** MATERIAL SUPPLIED follows **

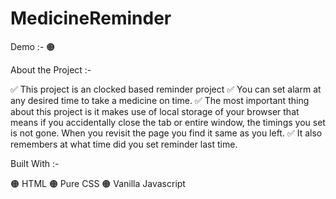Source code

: # MedicineReminder

Demo :-
🟠 

About the Project :-

✅ This project is an clocked based reminder project ✅ You can set alarm at any desired time to take a medicine on time. ✅ The most important thing about this project is it makes use of local storage of your browser that means if you accidentally close the tab or entire window, the timings you set is not gone. When you revisit the page you find it same as you left. ✅ It also remembers at what time did you set reminder last time.

Built With :-

🟠 HTML 🟠 Pure CSS 🟠 Vanilla Javascript
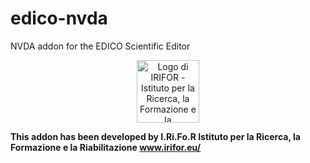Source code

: # edico-nvda
NVDA addon for the EDICO Scientific Editor
<p align="center">
  <img height="100" src="https://www.irifor.eu/wp-content/uploads/2017/06/cropped-logo_irifor-2.png" alt="Logo di IRIFOR - Istituto per la Ricerca, la Formazione e la Riabilitazione">

  **This addon has been developed by I.Ri.Fo.R Istituto per la Ricerca, la Formazione e la Riabilitazione www.irifor.eu/**

</p>

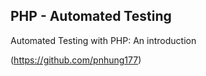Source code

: ## PHP - Automated Testing

Automated Testing with PHP: An introduction

(https://github.com/pnhung177)
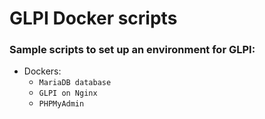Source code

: # GLPI Docker scripts

### Sample scripts to set up an environment for GLPI:

* Dockers:
    * `MariaDB database`
    * `GLPI on Nginx`
    * `PHPMyAdmin`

** End of MATERIAL SUPPLIED **

WHAT YOU WILL DO> Retype the lines above exactly, no pictures.

THE ANSWER>
Source code

: # MedicineReminder

Demo :-
🟠 

About the Project :-

✅ This project is an clocked based reminder project ✅ You can set alarm at any desired time to take a medicine on time. ✅ The most important thing about this project is it makes use of local storage of your browser that means if you accidentally close the tab or entire window, the timings you set is not gone. When you revisit the page you find it same as you left. ✅ It also remembers at what time did you set reminder last time.

Built With :-

🟠 HTML 🟠 Pure CSS 🟠 Vanilla Javascript
Source code

: # edico-nvda
NVDA addon for the EDICO Scientific Editor
<p align="center">
  <img height="100" src="https://www.irifor.eu/wp-content/uploads/2017/06/cropped-logo_irifor-2.png" alt="Logo di IRIFOR - Istituto per la Ricerca, la Formazione e la Riabilitazione">

  **This addon has been developed by I.Ri.Fo.R Istituto per la Ricerca, la Formazione e la Riabilitazione www.irifor.eu/**

</p>

Source code

: ## PHP - Automated Testing

Automated Testing with PHP: An introduction

(https://github.com/pnhung177)
Source code

: # GLPI Docker scripts

### Sample scripts to set up an environment for GLPI:

* Dockers:
    * `MariaDB database`
    * `GLPI on Nginx`
    * `PHPMyAdmin`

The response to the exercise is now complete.